Вместо ответа Риэ улыбнулся.
– Так вот, слушайте…
Где-то, не по их улице, проехала машина, и казалось, она слишком долго катится по мокрой мостовой. Наконец шорох шин стих, но воцарившуюся было тишину нарушили далекие невнятные крики. И только потом тишина всей тяжестью звезд и неба обрушилась на обоих мужчин. Тарру снова поднялся, подошел к перилам террасы, оперся о них как раз напротив Риэ, который сидел на стуле, устало привалившись к спинке. Он видел не фигуру Тарру, а что-то темное, большое, выделявшееся на фоне неба. Наконец Тарру заговорил, и вот приблизительный пересказ его исповеди.
«Для простоты начнем, Риэ, с того, что я был уже чумой поражен еще прежде, чем попал в ваш город в разгар эпидемии. Достаточно сказать, что я такой же, как и все. Но существуют люди, которые не знают этого, или люди, которые сумели сжиться с состоянием чумы, и существуют люди, которые знают и которым хотелось бы вырваться. Так вот, мне всегда хотелось вырваться.
В юности я жил с мыслью о своей невиновности, то есть без всяких мыслей. Я не принадлежу к разряду беспокойных, наоборот, вступил я в жизнь, как положено всем юношам. Все мне удавалось, науки давались легко, с женщинами я ладил прекрасно, и если накатывало на меня облачко беспокойства, оно быстро исчезало. Но в один прекрасный день я начал думать. И тогда…
Надо сказать, что в отличие от вас бедности я не знал. Мой отец был помощником прокурора, то есть занимал достаточно видный пост. Внешне это на нем не отражалось. Он от природы был человек благодушный, добряк. Мать моя была женщина простая, перед всеми тушевалась, я ее любил и люблю, но предпочитаю о ней не говорить. Отец много со мной возился, любил меня, думаю, даже пытался меня понять. У него на стороне – теперь-то я в этом уверен – были интрижки, и, представьте, я ничуть этим не возмущаюсь. Вел он себя именно так, как полагается себя вести в подобных случаях, никого не шокируя. Короче, человек он был не слишком оригинальный, и теперь, после его смерти, я понимаю, что прожил он жизнь не как святой, но и дурным человеком тоже не был.
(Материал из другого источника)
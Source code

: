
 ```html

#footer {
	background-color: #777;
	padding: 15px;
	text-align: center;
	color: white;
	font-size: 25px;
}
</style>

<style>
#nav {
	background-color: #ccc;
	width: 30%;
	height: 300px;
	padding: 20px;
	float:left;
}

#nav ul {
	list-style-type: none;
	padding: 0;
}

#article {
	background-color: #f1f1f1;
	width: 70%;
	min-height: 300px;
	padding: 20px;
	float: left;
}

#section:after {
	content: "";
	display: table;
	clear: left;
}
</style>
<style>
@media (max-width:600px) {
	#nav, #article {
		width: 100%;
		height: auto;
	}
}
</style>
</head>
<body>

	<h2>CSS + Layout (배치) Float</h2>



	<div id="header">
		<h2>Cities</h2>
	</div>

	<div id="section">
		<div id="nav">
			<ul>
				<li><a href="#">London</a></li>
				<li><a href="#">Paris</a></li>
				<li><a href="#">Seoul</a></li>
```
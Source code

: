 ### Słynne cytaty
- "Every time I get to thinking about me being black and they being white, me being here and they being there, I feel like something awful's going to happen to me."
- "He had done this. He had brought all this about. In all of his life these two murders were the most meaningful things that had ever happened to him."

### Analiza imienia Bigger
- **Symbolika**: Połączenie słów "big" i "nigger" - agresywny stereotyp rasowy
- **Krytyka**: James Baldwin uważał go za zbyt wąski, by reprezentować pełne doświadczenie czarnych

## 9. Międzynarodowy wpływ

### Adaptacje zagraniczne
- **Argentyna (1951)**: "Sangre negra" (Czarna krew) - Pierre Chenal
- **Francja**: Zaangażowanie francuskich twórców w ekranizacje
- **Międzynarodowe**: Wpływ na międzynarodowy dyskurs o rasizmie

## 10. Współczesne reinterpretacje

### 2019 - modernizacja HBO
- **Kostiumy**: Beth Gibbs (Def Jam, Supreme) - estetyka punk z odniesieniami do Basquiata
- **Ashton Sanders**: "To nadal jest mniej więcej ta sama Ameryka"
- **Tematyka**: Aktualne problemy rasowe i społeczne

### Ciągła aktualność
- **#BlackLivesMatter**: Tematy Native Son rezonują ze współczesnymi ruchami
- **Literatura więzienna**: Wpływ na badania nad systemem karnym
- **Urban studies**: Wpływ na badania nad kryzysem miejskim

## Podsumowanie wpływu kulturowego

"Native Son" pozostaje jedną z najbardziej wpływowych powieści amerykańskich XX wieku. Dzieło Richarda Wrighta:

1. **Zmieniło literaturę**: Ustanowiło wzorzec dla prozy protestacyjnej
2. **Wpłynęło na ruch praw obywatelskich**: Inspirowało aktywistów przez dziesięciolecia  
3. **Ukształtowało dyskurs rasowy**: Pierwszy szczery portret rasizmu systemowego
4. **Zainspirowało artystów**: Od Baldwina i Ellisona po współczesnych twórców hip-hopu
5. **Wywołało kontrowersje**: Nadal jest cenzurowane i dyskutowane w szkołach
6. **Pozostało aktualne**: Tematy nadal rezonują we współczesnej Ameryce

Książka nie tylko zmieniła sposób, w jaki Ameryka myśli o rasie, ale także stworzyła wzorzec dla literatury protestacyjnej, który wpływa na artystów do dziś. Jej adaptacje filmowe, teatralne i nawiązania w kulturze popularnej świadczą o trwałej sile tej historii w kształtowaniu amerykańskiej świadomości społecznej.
Просто придерживался середины, а к такому сорту людей обычно испытывают разумную привязанность, и надолго.
Однако имелась у него одна слабость: его настольной книгой был большой железнодорожный справочник Шэкса. Он даже и не путешествовал, разве что проводил отпуск в Бретани, где у него было маленькое поместьице. Но он мог вам без запинки назвать часы прибытия и отбытия поезда Париж – Берлин, порекомендовать наиболее простой маршрут, скажем, из Лиона в Варшаву, не говоря уже о том, что наизусть знал расстояние с точностью до полукилометра между любыми столицами, какую бы вы ни назвали. Вот вы, например, доктор, можете вы сказать, как проехать из Бриансона35 в Шамоникс36? Даже начальник вокзала и тот задумается. А отец не задумывался. Каждый свободный вечер он старался расширить свои знания в этой области и очень ими гордился. Меня это ужасно забавляло, и я нередко экзаменовал его, проверял ответы по справочнику и радовался, что он никогда не ошибается. Эти невинные занятия нас сблизили, так как он ценил во мне благодарного слушателя. А я считал, что его превосходство в области железнодорожных расписаний было ничуть не хуже всякого другого.
Но я увлекся и боюсь преувеличить значение этого честного человека. Ибо скажу вам, чтобы покончить с этим вопросом, прямого влияния на мое становление отец не имел. Самое большее – он дал мне окончательный толчок. Когда мне исполнилось семнадцать, отец позвал меня в суд послушать его37.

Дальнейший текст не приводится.